If future AIs can do such things, they can also probably run "rescue sims" that save you from awful things happening in your life. If you have ever experienced awful suffering that shouldn't look OK to an AI running CEV, this indicates future AIs likely won't be saving people as you suggest. Note that observing other people's awful suffering shouldn't count as evidence to you, because you have no access to their subjective anticipation (the branches of other people you see may all have very low probability). Freaky.
A "rescue sim" could possibly branch a person before they have some horrible experience, which would result in a copy that never had that experience, but instance that does have the experience would still exist.

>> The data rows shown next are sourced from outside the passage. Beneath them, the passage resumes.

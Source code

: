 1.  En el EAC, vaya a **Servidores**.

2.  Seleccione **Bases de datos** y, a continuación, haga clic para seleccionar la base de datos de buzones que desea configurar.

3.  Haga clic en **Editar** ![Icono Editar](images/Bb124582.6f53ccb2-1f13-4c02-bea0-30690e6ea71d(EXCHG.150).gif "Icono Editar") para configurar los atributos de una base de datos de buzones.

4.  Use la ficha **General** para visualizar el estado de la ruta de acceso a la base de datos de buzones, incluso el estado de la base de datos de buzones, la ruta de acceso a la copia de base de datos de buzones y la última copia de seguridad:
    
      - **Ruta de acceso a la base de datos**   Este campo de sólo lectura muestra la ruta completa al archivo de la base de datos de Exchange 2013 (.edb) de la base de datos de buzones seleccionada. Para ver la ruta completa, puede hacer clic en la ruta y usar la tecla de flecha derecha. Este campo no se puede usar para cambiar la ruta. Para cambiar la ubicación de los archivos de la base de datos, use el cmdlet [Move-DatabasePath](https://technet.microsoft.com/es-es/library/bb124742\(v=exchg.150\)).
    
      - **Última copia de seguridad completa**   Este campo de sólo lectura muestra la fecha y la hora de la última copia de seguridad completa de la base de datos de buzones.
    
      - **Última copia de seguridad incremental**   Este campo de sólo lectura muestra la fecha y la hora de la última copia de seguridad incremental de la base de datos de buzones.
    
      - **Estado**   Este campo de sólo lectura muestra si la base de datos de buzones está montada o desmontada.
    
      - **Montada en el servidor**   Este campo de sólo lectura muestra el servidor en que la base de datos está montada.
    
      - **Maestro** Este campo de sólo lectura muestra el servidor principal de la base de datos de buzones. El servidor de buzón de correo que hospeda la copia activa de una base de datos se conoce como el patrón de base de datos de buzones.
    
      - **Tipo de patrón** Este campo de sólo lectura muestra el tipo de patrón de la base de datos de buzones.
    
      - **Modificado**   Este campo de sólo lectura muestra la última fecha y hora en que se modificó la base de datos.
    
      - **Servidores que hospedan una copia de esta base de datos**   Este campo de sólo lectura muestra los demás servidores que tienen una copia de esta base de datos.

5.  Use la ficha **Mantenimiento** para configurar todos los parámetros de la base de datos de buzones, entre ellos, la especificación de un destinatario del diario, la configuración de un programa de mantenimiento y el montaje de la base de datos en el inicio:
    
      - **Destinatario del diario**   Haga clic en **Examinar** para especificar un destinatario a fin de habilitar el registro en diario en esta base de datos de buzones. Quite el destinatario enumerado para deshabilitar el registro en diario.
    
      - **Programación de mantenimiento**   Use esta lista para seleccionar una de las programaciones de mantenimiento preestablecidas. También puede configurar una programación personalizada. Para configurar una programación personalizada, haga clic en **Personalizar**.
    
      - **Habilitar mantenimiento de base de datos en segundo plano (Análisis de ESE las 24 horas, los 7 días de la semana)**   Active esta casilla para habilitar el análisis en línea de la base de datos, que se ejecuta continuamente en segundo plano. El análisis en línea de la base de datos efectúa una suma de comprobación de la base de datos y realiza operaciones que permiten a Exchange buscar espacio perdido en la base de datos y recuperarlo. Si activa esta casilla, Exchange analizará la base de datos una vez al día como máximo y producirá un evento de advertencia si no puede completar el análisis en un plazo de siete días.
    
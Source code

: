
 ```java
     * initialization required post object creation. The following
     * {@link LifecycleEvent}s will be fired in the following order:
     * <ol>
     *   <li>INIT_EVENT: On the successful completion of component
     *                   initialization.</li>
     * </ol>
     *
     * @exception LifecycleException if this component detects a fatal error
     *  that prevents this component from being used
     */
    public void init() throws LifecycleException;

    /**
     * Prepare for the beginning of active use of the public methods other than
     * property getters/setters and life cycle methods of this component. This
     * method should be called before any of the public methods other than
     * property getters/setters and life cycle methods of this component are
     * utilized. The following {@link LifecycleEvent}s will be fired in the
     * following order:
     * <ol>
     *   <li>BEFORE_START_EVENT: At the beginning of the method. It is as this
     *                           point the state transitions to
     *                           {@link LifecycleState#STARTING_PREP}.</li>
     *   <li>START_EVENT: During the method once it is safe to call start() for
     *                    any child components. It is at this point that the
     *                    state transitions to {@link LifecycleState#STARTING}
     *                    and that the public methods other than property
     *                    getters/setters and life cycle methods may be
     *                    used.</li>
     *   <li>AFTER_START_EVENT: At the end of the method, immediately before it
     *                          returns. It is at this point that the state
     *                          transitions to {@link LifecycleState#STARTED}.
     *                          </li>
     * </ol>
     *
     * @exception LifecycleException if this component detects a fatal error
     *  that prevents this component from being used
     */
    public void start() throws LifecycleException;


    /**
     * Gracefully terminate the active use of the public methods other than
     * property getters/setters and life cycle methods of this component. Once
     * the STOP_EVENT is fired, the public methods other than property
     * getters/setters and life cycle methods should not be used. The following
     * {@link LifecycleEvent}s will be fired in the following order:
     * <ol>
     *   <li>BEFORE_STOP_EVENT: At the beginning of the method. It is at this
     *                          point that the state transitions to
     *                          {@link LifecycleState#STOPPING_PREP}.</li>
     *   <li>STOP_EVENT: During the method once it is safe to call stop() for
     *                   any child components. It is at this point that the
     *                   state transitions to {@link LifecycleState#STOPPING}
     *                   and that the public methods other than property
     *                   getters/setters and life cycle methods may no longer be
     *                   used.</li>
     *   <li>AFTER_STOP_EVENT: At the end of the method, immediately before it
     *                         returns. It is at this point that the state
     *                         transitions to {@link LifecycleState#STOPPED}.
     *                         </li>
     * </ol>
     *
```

If someone gets cremated or buried long enough for eir brain to fully decompose into dirt, it becomes extremely difficult to revive em. Nothing short of a vastly superhuman intelligence would have a chance of doing it. I suspect that it would be possible for a superintelligence to do it, but unless there's a more efficient way to do it, it would require recomputing the Earth's history from the time the AGI is activated back to the death of the last person it intends to save. Not only does this require immense computational resources that could be used to the benefit of people who are still alive, it also requires simulating people experiencing pain (backwards). On the other hand, this saves people's lives. Does anyone have any compelling arguments on why an FAI would or would not recreate me if I die, decompose, and then the singularity occurs a long time after my death?
Why do I want to know? Well, aside from the question being interesting in its own right, it is an important factor in deciding whether or not cryonics is worth-while.